▸ **Raw data**
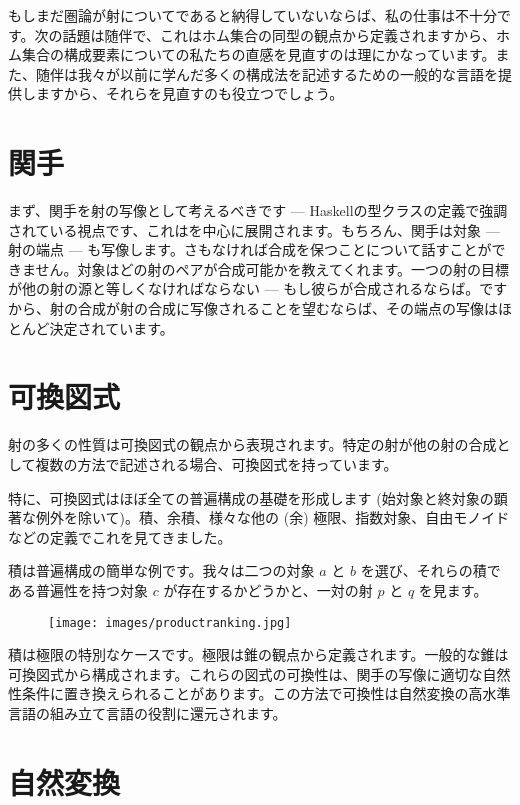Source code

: 
\lettrine[lhang=0.17]{も}{し}まだ圏論が射についてであると納得していないならば、私の仕事は不十分です。次の話題は随伴で、これはホム集合の同型の観点から定義されますから、ホム集合の構成要素についての私たちの直感を見直すのは理にかなっています。また、随伴は我々が以前に学んだ多くの構成法を記述するための一般的な言語を提供しますから、それらを見直すのも役立つでしょう。

\section{関手}

まず、関手を射の写像として考えるべきです --- Haskellの型クラスの定義で強調されている視点です、これはを中心に展開されます。もちろん、関手は対象 --- 射の端点 --- も写像します。さもなければ合成を保つことについて話すことができません。対象はどの射のペアが合成可能かを教えてくれます。一つの射の目標が他の射の源と等しくなければならない --- もし彼らが合成されるならば。ですから、射の合成が射の合成に写像されることを望むならば、その端点の写像はほとんど決定されています。

\section{可換図式}

射の多くの性質は可換図式の観点から表現されます。特定の射が他の射の合成として複数の方法で記述される場合、可換図式を持っています。

特に、可換図式はほぼ全ての普遍構成の基礎を形成します (始対象と終対象の顕著な例外を除いて)。積、余積、様々な他の (余) 極限、指数対象、自由モノイドなどの定義でこれを見てきました。

積は普遍構成の簡単な例です。我々は二つの対象 $a$ と $b$ を選び、それらの積である普遍性を持つ対象 $c$ が存在するかどうかと、一対の射 $p$ と $q$ を見ます。

\begin{figure}[H]
  \centering
  \texttt{[image: images/productranking.jpg]}
\end{figure}

\noindent
積は極限の特別なケースです。極限は錐の観点から定義されます。一般的な錐は可換図式から構成されます。これらの図式の可換性は、関手の写像に適切な自然性条件に置き換えられることがあります。この方法で可換性は自然変換の高水準言語の組み立て言語の役割に還元されます。

\section{自然変換}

▸ **Exercise goal**
Write out every line from the data above that includes "section".

▸ **Exercise solution**
\section{関手}
\section{可換図式}
\section{自然変換}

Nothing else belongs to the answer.